Earlier this year, Germany revised its fiscal rules, allowing more borrowing to fund infrastructure and defense projects. This move was seen as a chance to boost Europe’s economy and stock markets. However, so far, much of the money has gone to everyday social programs rather than large projects that could provide long-term growth.
Investors remain cautious because European stocks have lagged behind U.S. markets. After the early 2025 rally, European equities slowed, and the euro dropped from its September high. Overall, $86 billion flowed into European stocks this year, but the pace slowed to just $23 billion in the last six months. Many experts expect Europe to continue underperforming the U.S., partly due to America’s lead in AI and technology sectors.

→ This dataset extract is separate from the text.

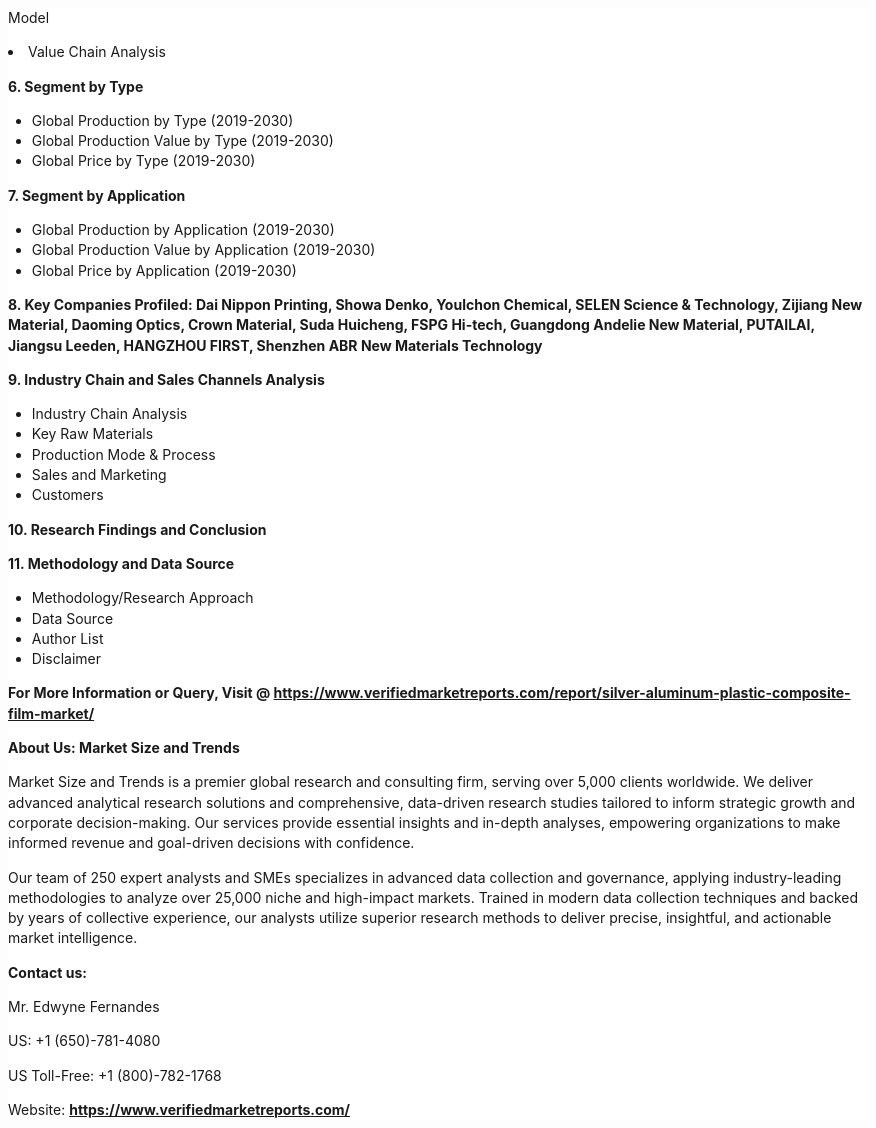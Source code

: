 Model</li><li>Value Chain Analysis&nbsp;</li></ul><p><strong>6. Segment by Type</strong></p><ul><li>Global Production by Type (2019-2030)</li><li>Global Production Value by Type (2019-2030)</li><li>Global Price by Type (2019-2030)</li></ul><p><strong>7. Segment by Application</strong></p><ul><li>Global Production by Application (2019-2030)</li><li>Global Production Value by Application (2019-2030)</li><li>Global Price by Application (2019-2030)</li></ul><p><strong>8. Key Companies Profiled: Dai Nippon Printing, Showa Denko, Youlchon Chemical, SELEN Science & Technology, Zijiang New Material, Daoming Optics, Crown Material, Suda Huicheng, FSPG Hi-tech, Guangdong Andelie New Material, PUTAILAI, Jiangsu Leeden, HANGZHOU FIRST, Shenzhen ABR New Materials Technology</strong></p><p><strong>9. Industry Chain and Sales Channels Analysis</strong></p><ul><li>Industry Chain Analysis</li><li>Key Raw Materials</li><li>Production Mode &amp; Process</li><li>Sales and Marketing</li><li>Customers</li></ul><p><strong>10. Research Findings and Conclusion</strong></p><p><strong>11. Methodology and Data Source</strong></p><ul><li>Methodology/Research Approach</li><li>Data Source</li><li>Author List</li><li>Disclaimer</li></ul></p><p><strong>For More Information or Query, Visit @ <a href="https://www.verifiedmarketreports.com/report/silver-aluminum-plastic-composite-film-market/">https://www.verifiedmarketreports.com/report/silver-aluminum-plastic-composite-film-market/</a></strong></p><p><strong>About Us: Market Size and Trends</strong></p><p>Market Size and Trends is a premier global research and consulting firm, serving over 5,000 clients worldwide. We deliver advanced analytical research solutions and comprehensive, data-driven research studies tailored to inform strategic growth and corporate decision-making. Our services provide essential insights and in-depth analyses, empowering organizations to make informed revenue and goal-driven decisions with confidence.</p><p>Our team of 250 expert analysts and SMEs specializes in advanced data collection and governance, applying industry-leading methodologies to analyze over 25,000 niche and high-impact markets. Trained in modern data collection techniques and backed by years of collective experience, our analysts utilize superior research methods to deliver precise, insightful, and actionable market intelligence.</p><p><strong>Contact us:</strong></p><p>Mr. Edwyne Fernandes</p><p>US: +1 (650)-781-4080</p><p>US Toll-Free: +1 (800)-782-1768</p><p>Website: <strong><a href="https://www.verifiedmarketreports.com/">https://www.verifiedmarketreports.com/</a></strong></p>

Germany’s ability to deliver its stimulus is crucial for boosting market confidence. While total spending is high, analysts want more focus on infrastructure projects that generate long-term benefits. There are also risks, as Germany has historically struggled to complete large-scale investments. Recently, three German economic institutes lowered growth forecasts for 2026, citing limited impact from spending and slow structural reforms.
Despite these concerns, European stocks remain attractive at current prices. German stocks trade at roughly a 35% discount compared to U.S. peers, offering potential gains if stimulus measures succeed. Some investors are cautiously increasing exposure to European equities in anticipation of a recovery.
A peace deal or ceasefire in Ukraine could also improve market sentiment. Since Russia’s invasion in 2022, European equity funds have lost about 14% in assets under management. Even recent inflows have only recovered a small fraction of that. Peace would benefit certain sectors, including energy, and open opportunities for Ukraine’s reconstruction, potentially costing over $500 billion in the next decade.
The euro’s performance will also affect Europe’s investment appeal. The currency gained 13% against the U.S. dollar in 2025, its largest annual gain since 2017, but has leveled off since June. German stimulus, Ukraine developments, and European Central Bank policy will influence the euro, but U.S. dollar trends remain a dominant factor. Analysts at Goldman Sachs expect further euro gains if the U.S. economy slows, while UBS predicts a potential decline if the dollar remains strong.
Europe’s chance for a “Make Europe Great Again” moment depends heavily on Germany delivering on its stimulus plans. Spending, infrastructure investment, and regional stability, combined with favorable currency trends, will determine whether European markets can regain investor confidence and compete with U.S. markets in 2026.